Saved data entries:
□ □ □ □ □ □ □
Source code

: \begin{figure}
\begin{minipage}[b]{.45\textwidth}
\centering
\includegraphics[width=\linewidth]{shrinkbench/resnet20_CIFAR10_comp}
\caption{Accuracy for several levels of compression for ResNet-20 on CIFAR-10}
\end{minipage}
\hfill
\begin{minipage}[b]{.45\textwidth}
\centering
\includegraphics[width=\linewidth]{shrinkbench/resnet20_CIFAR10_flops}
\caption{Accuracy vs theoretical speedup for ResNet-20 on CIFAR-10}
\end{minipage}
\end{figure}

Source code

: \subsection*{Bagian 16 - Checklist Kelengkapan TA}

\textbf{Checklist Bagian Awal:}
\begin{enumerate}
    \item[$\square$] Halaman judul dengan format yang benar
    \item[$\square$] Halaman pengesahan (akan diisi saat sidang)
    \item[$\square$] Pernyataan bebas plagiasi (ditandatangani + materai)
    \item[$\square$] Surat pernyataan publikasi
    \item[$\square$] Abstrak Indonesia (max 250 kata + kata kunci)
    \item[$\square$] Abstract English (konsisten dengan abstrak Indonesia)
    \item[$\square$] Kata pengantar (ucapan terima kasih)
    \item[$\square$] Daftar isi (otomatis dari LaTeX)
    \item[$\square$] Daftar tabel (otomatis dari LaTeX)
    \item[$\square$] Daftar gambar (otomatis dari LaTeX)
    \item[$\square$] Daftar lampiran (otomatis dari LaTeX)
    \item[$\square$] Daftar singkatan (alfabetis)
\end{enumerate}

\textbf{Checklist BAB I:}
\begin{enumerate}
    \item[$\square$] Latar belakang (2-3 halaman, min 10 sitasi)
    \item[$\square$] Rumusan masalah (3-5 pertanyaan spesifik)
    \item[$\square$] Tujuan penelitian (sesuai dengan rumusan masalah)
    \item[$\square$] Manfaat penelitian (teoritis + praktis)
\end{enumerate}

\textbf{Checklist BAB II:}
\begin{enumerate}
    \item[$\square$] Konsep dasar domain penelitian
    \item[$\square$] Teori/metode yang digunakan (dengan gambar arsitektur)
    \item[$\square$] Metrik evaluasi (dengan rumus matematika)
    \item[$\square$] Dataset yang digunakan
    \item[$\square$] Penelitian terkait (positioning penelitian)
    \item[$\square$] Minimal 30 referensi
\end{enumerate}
□ □ □ □ □ □ □
• **Work to be completed**: The records above should be repeated exactly. Print them all.

• **Answer**:
Source code

: \begin{figure}
\begin{minipage}[b]{.45\textwidth}
\centering
\includegraphics[width=\linewidth]{shrinkbench/resnet20_CIFAR10_comp}
\caption{Accuracy for several levels of compression for ResNet-20 on CIFAR-10}
\end{minipage}
\hfill
\begin{minipage}[b]{.45\textwidth}
\centering
\includegraphics[width=\linewidth]{shrinkbench/resnet20_CIFAR10_flops}
\caption{Accuracy vs theoretical speedup for ResNet-20 on CIFAR-10}
\end{minipage}
\end{figure}

Source code

: \subsection*{Bagian 16 - Checklist Kelengkapan TA}

\textbf{Checklist Bagian Awal:}
\begin{enumerate}
    \item[$\square$] Halaman judul dengan format yang benar
    \item[$\square$] Halaman pengesahan (akan diisi saat sidang)
    \item[$\square$] Pernyataan bebas plagiasi (ditandatangani + materai)
    \item[$\square$] Surat pernyataan publikasi
    \item[$\square$] Abstrak Indonesia (max 250 kata + kata kunci)
    \item[$\square$] Abstract English (konsisten dengan abstrak Indonesia)
    \item[$\square$] Kata pengantar (ucapan terima kasih)
    \item[$\square$] Daftar isi (otomatis dari LaTeX)
    \item[$\square$] Daftar tabel (otomatis dari LaTeX)
    \item[$\square$] Daftar gambar (otomatis dari LaTeX)
    \item[$\square$] Daftar lampiran (otomatis dari LaTeX)
    \item[$\square$] Daftar singkatan (alfabetis)
\end{enumerate}

\textbf{Checklist BAB I:}
\begin{enumerate}
    \item[$\square$] Latar belakang (2-3 halaman, min 10 sitasi)
    \item[$\square$] Rumusan masalah (3-5 pertanyaan spesifik)
    \item[$\square$] Tujuan penelitian (sesuai dengan rumusan masalah)
    \item[$\square$] Manfaat penelitian (teoritis + praktis)
\end{enumerate}

\textbf{Checklist BAB II:}
\begin{enumerate}
    \item[$\square$] Konsep dasar domain penelitian
    \item[$\square$] Teori/metode yang digunakan (dengan gambar arsitektur)
    \item[$\square$] Metrik evaluasi (dengan rumus matematika)
    \item[$\square$] Dataset yang digunakan
    \item[$\square$] Penelitian terkait (positioning penelitian)
    \item[$\square$] Minimal 30 referensi
\end{enumerate}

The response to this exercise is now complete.